> Assigned task: In full and word for word, give the records again.

> Data:
++++++++++++++++++++
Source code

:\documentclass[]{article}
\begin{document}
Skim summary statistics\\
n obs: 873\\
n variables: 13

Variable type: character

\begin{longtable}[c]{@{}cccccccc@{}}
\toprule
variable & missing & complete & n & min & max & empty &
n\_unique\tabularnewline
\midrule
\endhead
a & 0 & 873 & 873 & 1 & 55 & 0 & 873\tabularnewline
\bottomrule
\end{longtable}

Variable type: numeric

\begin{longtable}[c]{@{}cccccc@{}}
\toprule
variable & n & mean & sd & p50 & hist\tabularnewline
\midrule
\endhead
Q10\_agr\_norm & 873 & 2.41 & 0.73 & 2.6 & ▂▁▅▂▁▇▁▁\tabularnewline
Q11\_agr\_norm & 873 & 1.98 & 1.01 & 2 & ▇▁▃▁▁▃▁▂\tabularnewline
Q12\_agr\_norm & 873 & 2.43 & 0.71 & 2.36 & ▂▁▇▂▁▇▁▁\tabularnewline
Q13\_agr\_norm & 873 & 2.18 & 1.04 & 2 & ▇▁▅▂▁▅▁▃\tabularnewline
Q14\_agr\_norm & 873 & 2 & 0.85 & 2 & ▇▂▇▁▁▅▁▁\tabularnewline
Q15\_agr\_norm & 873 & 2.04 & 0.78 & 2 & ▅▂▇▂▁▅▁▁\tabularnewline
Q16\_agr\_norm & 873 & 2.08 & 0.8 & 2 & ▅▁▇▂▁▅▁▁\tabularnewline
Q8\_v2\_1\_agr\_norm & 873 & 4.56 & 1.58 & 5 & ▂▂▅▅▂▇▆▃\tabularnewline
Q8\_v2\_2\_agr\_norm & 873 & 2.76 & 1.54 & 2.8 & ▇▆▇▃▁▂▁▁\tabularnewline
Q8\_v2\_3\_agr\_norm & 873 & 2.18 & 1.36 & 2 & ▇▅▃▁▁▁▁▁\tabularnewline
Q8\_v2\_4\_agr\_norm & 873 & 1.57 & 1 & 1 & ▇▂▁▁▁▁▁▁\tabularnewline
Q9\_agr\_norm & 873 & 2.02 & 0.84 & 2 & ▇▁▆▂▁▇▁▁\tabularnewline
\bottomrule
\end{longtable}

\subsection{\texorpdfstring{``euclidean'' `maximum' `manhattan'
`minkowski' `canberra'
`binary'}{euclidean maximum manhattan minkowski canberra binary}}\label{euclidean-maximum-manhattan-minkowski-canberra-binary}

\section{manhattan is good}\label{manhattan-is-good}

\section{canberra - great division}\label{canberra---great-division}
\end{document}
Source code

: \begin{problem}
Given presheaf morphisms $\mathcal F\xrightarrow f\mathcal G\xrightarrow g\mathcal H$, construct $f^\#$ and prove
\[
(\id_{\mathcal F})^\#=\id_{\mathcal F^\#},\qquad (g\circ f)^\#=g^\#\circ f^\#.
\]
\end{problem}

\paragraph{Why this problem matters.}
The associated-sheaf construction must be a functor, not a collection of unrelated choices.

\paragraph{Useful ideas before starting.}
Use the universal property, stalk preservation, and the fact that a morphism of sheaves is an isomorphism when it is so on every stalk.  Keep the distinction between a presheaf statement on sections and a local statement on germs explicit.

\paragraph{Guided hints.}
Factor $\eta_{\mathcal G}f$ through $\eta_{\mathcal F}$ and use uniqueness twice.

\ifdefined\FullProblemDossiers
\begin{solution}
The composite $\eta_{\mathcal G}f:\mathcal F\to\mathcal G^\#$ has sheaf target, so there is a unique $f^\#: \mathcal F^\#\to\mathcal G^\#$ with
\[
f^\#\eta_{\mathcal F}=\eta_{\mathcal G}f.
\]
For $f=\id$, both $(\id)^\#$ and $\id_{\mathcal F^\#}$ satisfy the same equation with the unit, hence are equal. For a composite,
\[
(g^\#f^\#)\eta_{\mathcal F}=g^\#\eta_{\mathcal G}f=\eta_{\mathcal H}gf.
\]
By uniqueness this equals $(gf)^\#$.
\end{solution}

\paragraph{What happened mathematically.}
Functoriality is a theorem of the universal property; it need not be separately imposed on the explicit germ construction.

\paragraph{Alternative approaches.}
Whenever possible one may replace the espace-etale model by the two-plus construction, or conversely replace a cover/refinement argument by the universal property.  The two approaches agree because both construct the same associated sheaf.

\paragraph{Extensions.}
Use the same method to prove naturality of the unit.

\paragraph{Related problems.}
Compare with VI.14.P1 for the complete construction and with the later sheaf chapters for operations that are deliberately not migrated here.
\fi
++++++++++++++++++++
> Written solution:
Source code

:\documentclass[]{article}
\begin{document}
Skim summary statistics\\
n obs: 873\\
n variables: 13

Variable type: character

\begin{longtable}[c]{@{}cccccccc@{}}
\toprule
variable & missing & complete & n & min & max & empty &
n\_unique\tabularnewline
\midrule
\endhead
a & 0 & 873 & 873 & 1 & 55 & 0 & 873\tabularnewline
\bottomrule
\end{longtable}

Variable type: numeric

\begin{longtable}[c]{@{}cccccc@{}}
\toprule
variable & n & mean & sd & p50 & hist\tabularnewline
\midrule
\endhead
Q10\_agr\_norm & 873 & 2.41 & 0.73 & 2.6 & ▂▁▅▂▁▇▁▁\tabularnewline
Q11\_agr\_norm & 873 & 1.98 & 1.01 & 2 & ▇▁▃▁▁▃▁▂\tabularnewline
Q12\_agr\_norm & 873 & 2.43 & 0.71 & 2.36 & ▂▁▇▂▁▇▁▁\tabularnewline
Q13\_agr\_norm & 873 & 2.18 & 1.04 & 2 & ▇▁▅▂▁▅▁▃\tabularnewline
Q14\_agr\_norm & 873 & 2 & 0.85 & 2 & ▇▂▇▁▁▅▁▁\tabularnewline
Q15\_agr\_norm & 873 & 2.04 & 0.78 & 2 & ▅▂▇▂▁▅▁▁\tabularnewline
Q16\_agr\_norm & 873 & 2.08 & 0.8 & 2 & ▅▁▇▂▁▅▁▁\tabularnewline
Q8\_v2\_1\_agr\_norm & 873 & 4.56 & 1.58 & 5 & ▂▂▅▅▂▇▆▃\tabularnewline
Q8\_v2\_2\_agr\_norm & 873 & 2.76 & 1.54 & 2.8 & ▇▆▇▃▁▂▁▁\tabularnewline
Q8\_v2\_3\_agr\_norm & 873 & 2.18 & 1.36 & 2 & ▇▅▃▁▁▁▁▁\tabularnewline
Q8\_v2\_4\_agr\_norm & 873 & 1.57 & 1 & 1 & ▇▂▁▁▁▁▁▁\tabularnewline
Q9\_agr\_norm & 873 & 2.02 & 0.84 & 2 & ▇▁▆▂▁▇▁▁\tabularnewline
\bottomrule
\end{longtable}

\subsection{\texorpdfstring{``euclidean'' `maximum' `manhattan'
`minkowski' `canberra'
`binary'}{euclidean maximum manhattan minkowski canberra binary}}\label{euclidean-maximum-manhattan-minkowski-canberra-binary}

\section{manhattan is good}\label{manhattan-is-good}

\section{canberra - great division}\label{canberra---great-division}
\end{document}
Source code

: \begin{problem}
Given presheaf morphisms $\mathcal F\xrightarrow f\mathcal G\xrightarrow g\mathcal H$, construct $f^\#$ and prove
\[
(\id_{\mathcal F})^\#=\id_{\mathcal F^\#},\qquad (g\circ f)^\#=g^\#\circ f^\#.
\]
\end{problem}

\paragraph{Why this problem matters.}
The associated-sheaf construction must be a functor, not a collection of unrelated choices.

\paragraph{Useful ideas before starting.}
Use the universal property, stalk preservation, and the fact that a morphism of sheaves is an isomorphism when it is so on every stalk.  Keep the distinction between a presheaf statement on sections and a local statement on germs explicit.

\paragraph{Guided hints.}
Factor $\eta_{\mathcal G}f$ through $\eta_{\mathcal F}$ and use uniqueness twice.

\ifdefined\FullProblemDossiers
\begin{solution}
The composite $\eta_{\mathcal G}f:\mathcal F\to\mathcal G^\#$ has sheaf target, so there is a unique $f^\#: \mathcal F^\#\to\mathcal G^\#$ with
\[
f^\#\eta_{\mathcal F}=\eta_{\mathcal G}f.
\]
For $f=\id$, both $(\id)^\#$ and $\id_{\mathcal F^\#}$ satisfy the same equation with the unit, hence are equal. For a composite,
\[
(g^\#f^\#)\eta_{\mathcal F}=g^\#\eta_{\mathcal G}f=\eta_{\mathcal H}gf.
\]
By uniqueness this equals $(gf)^\#$.
\end{solution}

\paragraph{What happened mathematically.}
Functoriality is a theorem of the universal property; it need not be separately imposed on the explicit germ construction.

\paragraph{Alternative approaches.}
Whenever possible one may replace the espace-etale model by the two-plus construction, or conversely replace a cover/refinement argument by the universal property.  The two approaches agree because both construct the same associated sheaf.

\paragraph{Extensions.}
Use the same method to prove naturality of the unit.

\paragraph{Related problems.}
Compare with VI.14.P1 for the complete construction and with the later sheaf chapters for operations that are deliberately not migrated here.
\fi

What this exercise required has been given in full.